— Your task —
All lines from the one with "### Synthesis Pattern" through the final line below are to be reproduced exactly; omit the others.

— Task input —

============================================================

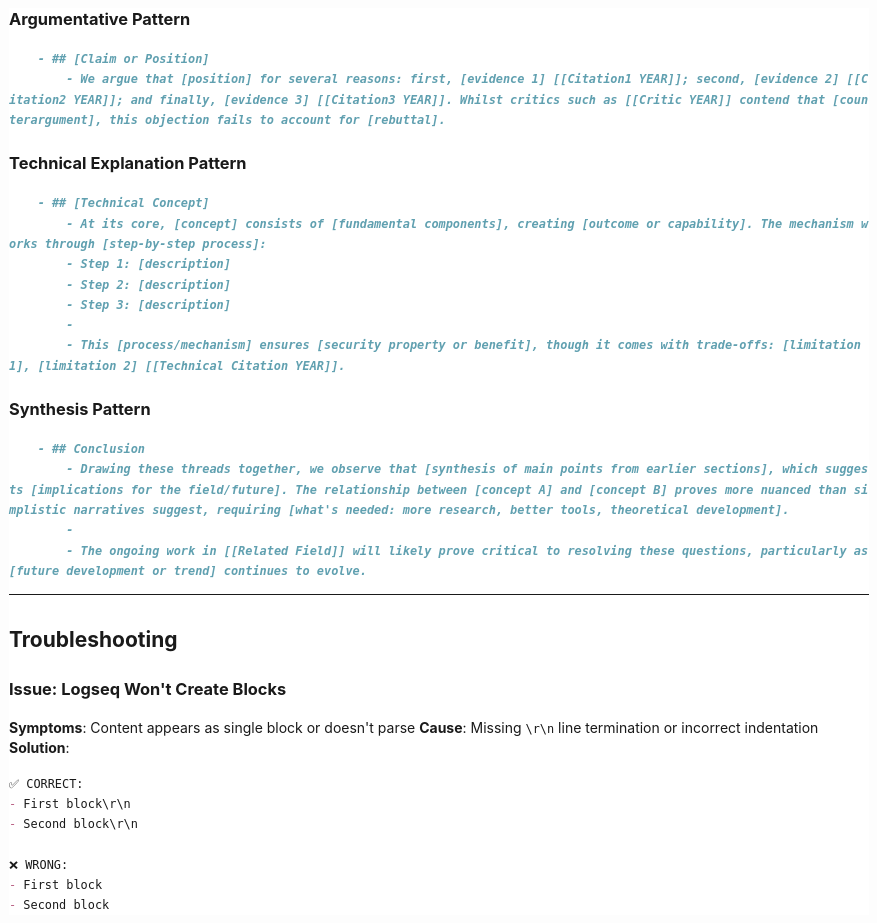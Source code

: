 ### Argumentative Pattern

```markdown
	- ## [Claim or Position]
		- We argue that [position] for several reasons: first, [evidence 1] [[Citation1 YEAR]]; second, [evidence 2] [[Citation2 YEAR]]; and finally, [evidence 3] [[Citation3 YEAR]]. Whilst critics such as [[Critic YEAR]] contend that [counterargument], this objection fails to account for [rebuttal].
```

### Technical Explanation Pattern

```markdown
	- ## [Technical Concept]
		- At its core, [concept] consists of [fundamental components], creating [outcome or capability]. The mechanism works through [step-by-step process]:
		- Step 1: [description]
		- Step 2: [description]
		- Step 3: [description]
		-
		- This [process/mechanism] ensures [security property or benefit], though it comes with trade-offs: [limitation 1], [limitation 2] [[Technical Citation YEAR]].
```

### Synthesis Pattern

```markdown
	- ## Conclusion
		- Drawing these threads together, we observe that [synthesis of main points from earlier sections], which suggests [implications for the field/future]. The relationship between [concept A] and [concept B] proves more nuanced than simplistic narratives suggest, requiring [what's needed: more research, better tools, theoretical development].
		-
		- The ongoing work in [[Related Field]] will likely prove critical to resolving these questions, particularly as [future development or trend] continues to evolve.
```

---

## Troubleshooting

### Issue: Logseq Won't Create Blocks

**Symptoms**: Content appears as single block or doesn't parse
**Cause**: Missing `\r\n` line termination or incorrect indentation
**Solution**:
```markdown
✅ CORRECT:
- First block\r\n
- Second block\r\n

❌ WRONG:
- First block
- Second block
```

============================================================

— Solution to this task —
### Synthesis Pattern

```markdown
	- ## Conclusion
		- Drawing these threads together, we observe that [synthesis of main points from earlier sections], which suggests [implications for the field/future]. The relationship between [concept A] and [concept B] proves more nuanced than simplistic narratives suggest, requiring [what's needed: more research, better tools, theoretical development].
		-
		- The ongoing work in [[Related Field]] will likely prove critical to resolving these questions, particularly as [future development or trend] continues to evolve.
```

---

## Troubleshooting

### Issue: Logseq Won't Create Blocks

**Symptoms**: Content appears as single block or doesn't parse
**Cause**: Missing `\r\n` line termination or incorrect indentation
**Solution**:
```markdown
✅ CORRECT:
- First block\r\n
- Second block\r\n

❌ WRONG:
- First block
- Second block
```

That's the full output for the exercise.